▶ What you need to do:
From the line that holds "implemented with minimal" to the last line of the data, copy everything exactly; leave out all the rest.

▶ Available data:
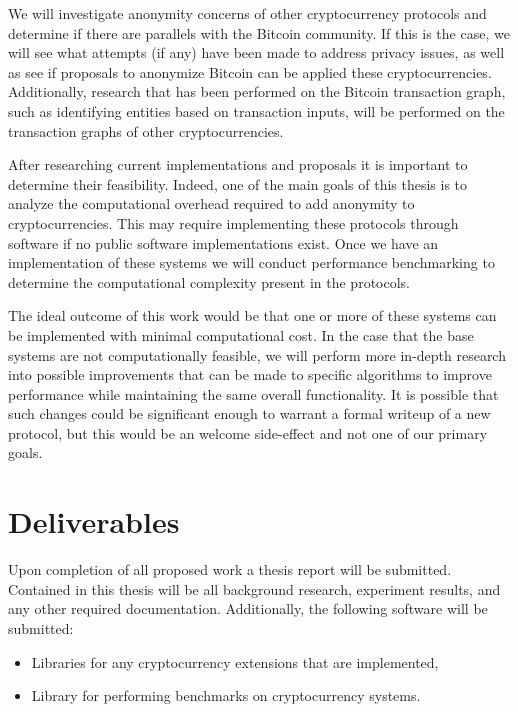 \documentclass[11pt]{article}
\begin{document}
We will investigate anonymity concerns of other cryptocurrency protocols and
determine if there are parallels with the Bitcoin community. If this is the
case, we will see what attempts (if any) have been made to address privacy
issues, as well as see if proposals to anonymize Bitcoin can be applied these
cryptocurrencies. Additionally, research that has been performed on the Bitcoin
transaction graph, such as identifying entities based on transaction inputs,
will be performed on the transaction graphs of other cryptocurrencies.

After researching current implementations and proposals it is important to
determine their feasibility. Indeed, one of the main goals of this thesis is to
analyze the computational overhead required to add anonymity to
cryptocurrencies. This may require implementing these protocols through software
if no public software implementations exist. Once we have an implementation of
these systems we will conduct performance benchmarking to determine the
computational complexity present in the protocols.

The ideal outcome of this work would be that one or more of these systems can be
implemented with minimal computational cost. In the case that the base
systems are not computationally feasible, we will perform more in-depth research
into possible improvements that can be made to specific algorithms to improve
performance while maintaining the same overall functionality. It is possible
that such changes could be significant enough to warrant a formal writeup of a
new protocol, but this would be an welcome side-effect and not one of our
primary goals.

\section{Deliverables}
Upon completion of all proposed work a thesis report will be submitted.
Contained in this thesis will be all background research, experiment results,
and any other required documentation. Additionally, the following software will
be submitted:
\begin{itemize}
    \item Libraries for any cryptocurrency extensions that are implemented,
    \item Library for performing benchmarks on cryptocurrency systems.
\end{itemize}
\end{document}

▶ Output for this task:
implemented with minimal computational cost. In the case that the base
systems are not computationally feasible, we will perform more in-depth research
into possible improvements that can be made to specific algorithms to improve
performance while maintaining the same overall functionality. It is possible
that such changes could be significant enough to warrant a formal writeup of a
new protocol, but this would be an welcome side-effect and not one of our
primary goals.

\section{Deliverables}
Upon completion of all proposed work a thesis report will be submitted.
Contained in this thesis will be all background research, experiment results,
and any other required documentation. Additionally, the following software will
be submitted:
\begin{itemize}
    \item Libraries for any cryptocurrency extensions that are implemented,
    \item Library for performing benchmarks on cryptocurrency systems.
\end{itemize}
\end{document}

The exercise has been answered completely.